1. In order to characterize the enzymatic activity and compare to other bacterial collagenase,

additional investigation will be required to determine the cleavage site specificity.

Proposed methods:

• Degraded collagen fragments will be analyzed by comparing SDS-PAGE gel

patterns with well-known bacterial collagenases [315]

• Prime and non-prime cleavage site specificity will be profiled using Proteomic

Identification of protease Cleavage Sites (PICS), a mass spectrometry-based method

utilizing database searchable proteome-derived peptide libraries [316]

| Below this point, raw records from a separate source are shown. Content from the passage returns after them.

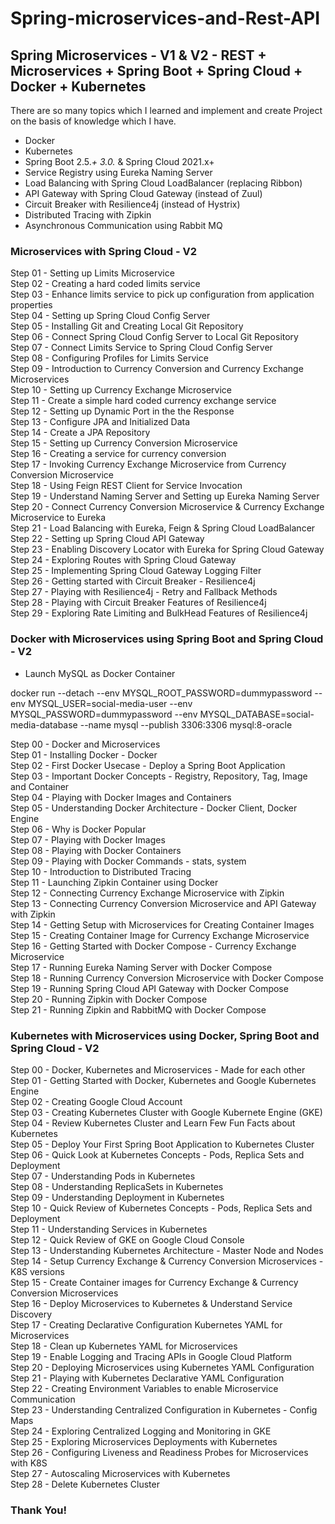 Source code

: # Spring-microservices-and-Rest-API

## Spring Microservices - V1 & V2 - REST + Microservices + Spring Boot + Spring Cloud + Docker + Kubernetes

There are so many topics which I learned and implement and create Project on the basis of knowledge which I have.

- Docker <br />
- Kubernetes <br />
- Spring Boot 2.5.*+ 3.0.* & Spring Cloud 2021.x+ <br />
- Service Registry using Eureka Naming Server <br />
- Load Balancing with Spring Cloud LoadBalancer (replacing Ribbon) <br />
- API Gateway with Spring Cloud Gateway (instead of Zuul) <br />
- Circuit Breaker with Resilience4j (instead of Hystrix) <br />
- Distributed Tracing with Zipkin <br />
- Asynchronous Communication using Rabbit MQ <br />

### Microservices with Spring Cloud - V2 <br />

Step 01 - Setting up Limits Microservice <br />
Step 02 - Creating a hard coded limits service <br />
Step 03 - Enhance limits service to pick up configuration from application properties <br />
Step 04 - Setting up Spring Cloud Config Server <br />
Step 05 - Installing Git and Creating Local Git Repository <br />
Step 06 - Connect Spring Cloud Config Server to Local Git Repository <br />
Step 07 - Connect Limits Service to Spring Cloud Config Server <br />
Step 08 - Configuring Profiles for Limits Service <br />
Step 09 - Introduction to Currency Conversion and Currency Exchange Microservices <br />
Step 10 - Setting up Currency Exchange Microservice <br />
Step 11 - Create a simple hard coded currency exchange service <br />
Step 12 - Setting up Dynamic Port in the the Response <br />
Step 13 - Configure JPA and Initialized Data <br />
Step 14 - Create a JPA Repository <br />
Step 15 - Setting up Currency Conversion Microservice <br />
Step 16 - Creating a service for currency conversion <br />
Step 17 - Invoking Currency Exchange Microservice from Currency Conversion Microservice <br />
Step 18 - Using Feign REST Client for Service Invocation <br />
Step 19 - Understand Naming Server and Setting up Eureka Naming Server <br />
Step 20 - Connect Currency Conversion Microservice & Currency Exchange Microservice to Eureka <br />
Step 21 - Load Balancing with Eureka, Feign & Spring Cloud LoadBalancer <br />
Step 22 - Setting up Spring Cloud API Gateway <br />
Step 23 - Enabling Discovery Locator with Eureka for Spring Cloud Gateway <br />
Step 24 - Exploring Routes with Spring Cloud Gateway <br />
Step 25 - Implementing Spring Cloud Gateway Logging Filter <br />
Step 26 - Getting started with Circuit Breaker - Resilience4j <br />
Step 27 - Playing with Resilience4j - Retry and Fallback Methods <br />
Step 28 - Playing with Circuit Breaker Features of Resilience4j <br />
Step 29 - Exploring Rate Limiting and BulkHead Features of Resilience4j <br />

### Docker with Microservices using Spring Boot and Spring Cloud - V2

- Launch MySQL as Docker Container <br />

docker run --detach --env MYSQL_ROOT_PASSWORD=dummypassword --env MYSQL_USER=social-media-user --env MYSQL_PASSWORD=dummypassword --env MYSQL_DATABASE=social-media-database --name mysql --publish 3306:3306 mysql:8-oracle

Step 00 - Docker and Microservices <br />
Step 01 - Installing Docker - Docker <br />
Step 02 - First Docker Usecase - Deploy a Spring Boot Application <br />
Step 03 - Important Docker Concepts - Registry, Repository, Tag, Image and Container <br />
Step 04 - Playing with Docker Images and Containers <br />
Step 05 - Understanding Docker Architecture - Docker Client, Docker Engine <br />
Step 06 - Why is Docker Popular <br />
Step 07 - Playing with Docker Images <br />
Step 08 - Playing with Docker Containers <br />
Step 09 - Playing with Docker Commands - stats, system <br />
Step 10 - Introduction to Distributed Tracing <br />
Step 11 - Launching Zipkin Container using Docker <br />
Step 12 - Connecting Currency Exchange Microservice with Zipkin <br />
Step 13 - Connecting Currency Conversion Microservice and API Gateway with Zipkin <br />
Step 14 - Getting Setup with Microservices for Creating Container Images <br />
Step 15 - Creating Container Image for Currency Exchange Microservice <br />
Step 16 - Getting Started with Docker Compose - Currency Exchange Microservice <br />
Step 17 - Running Eureka Naming Server with Docker Compose <br />
Step 18 - Running Currency Conversion Microservice with Docker Compose <br />
Step 19 - Running Spring Cloud API Gateway with Docker Compose <br />
Step 20 - Running Zipkin with Docker Compose <br />
Step 21 - Running Zipkin and RabbitMQ with Docker Compose <br />

### Kubernetes with Microservices using Docker, Spring Boot and Spring Cloud - V2

Step 00 - Docker, Kubernetes and Microservices - Made for each other <br />
Step 01 - Getting Started with Docker, Kubernetes and Google Kubernetes Engine <br />
Step 02 - Creating Google Cloud Account <br />
Step 03 - Creating Kubernetes Cluster with Google Kubernete Engine (GKE) <br />
Step 04 - Review Kubernetes Cluster and Learn Few Fun Facts about Kubernetes <br />
Step 05 - Deploy Your First Spring Boot Application to Kubernetes Cluster <br />
Step 06 - Quick Look at Kubernetes Concepts - Pods, Replica Sets and Deployment <br />
Step 07 - Understanding Pods in Kubernetes <br />
Step 08 - Understanding ReplicaSets in Kubernetes <br />
Step 09 - Understanding Deployment in Kubernetes <br />
Step 10 - Quick Review of Kubernetes Concepts - Pods, Replica Sets and Deployment <br />
Step 11 - Understanding Services in Kubernetes <br />
Step 12 - Quick Review of GKE on Google Cloud Console <br />
Step 13 - Understanding Kubernetes Architecture - Master Node and Nodes <br />
Step 14 - Setup Currency Exchange & Currency Conversion Microservices - K8S versions <br />
Step 15 - Create Container images for Currency Exchange & Currency Conversion Microservices <br />
Step 16 - Deploy Microservices to Kubernetes & Understand Service Discovery <br />
Step 17 - Creating Declarative Configuration Kubernetes YAML for Microservices <br />
Step 18 - Clean up Kubernetes YAML for Microservices <br />
Step 19 - Enable Logging and Tracing APIs in Google Cloud Platform <br />
Step 20 - Deploying Microservices using Kubernetes YAML Configuration <br />
Step 21 - Playing with Kubernetes Declarative YAML Configuration <br />
Step 22 - Creating Environment Variables to enable Microservice Communication <br />
Step 23 - Understanding Centralized Configuration in Kubernetes - Config Maps <br />
Step 24 - Exploring Centralized Logging and Monitoring in GKE <br />
Step 25 - Exploring Microservices Deployments with Kubernetes <br />
Step 26 - Configuring Liveness and Readiness Probes for Microservices with K8S <br />
Step 27 - Autoscaling Microservices with Kubernetes <br />
Step 28 - Delete Kubernetes Cluster <br />

### Thank You!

2. In order to predict the clinical significance of degradative activity of the specific proteases

to dentinal collagen destruction, additional investigation will be required to determine the

kinetics, stability and inhibition of the specific proteases.

Proposed methods:

• Proteases kinetics will be investigated as described before [317] using soluble type

I collagen under different conditions such as temperature, pH and metal ions

• Protease stability will be investigated by analyzing hydroxyproline production

from type I collagen at different time points

79

• The inhibition of proteases will be further explored by development of specific

antibody inhibitors targeting on SMU_759 or SMU_761 or using generic proteases

inhibitors [318, 319]

3. To further categorize enzymatic protease into collagenases or gelatinases, the collagen

structural integrity after demineralization needs to be determined. As a result, further

structural analysis of demineralized dentin will be required to confirm the effects of various

acid on the collagen structural integrity.

Proposed methods:

• SEM and TEM analysis investigate the macrostructure changes of dentinal

collagen after demineralization [320, 321]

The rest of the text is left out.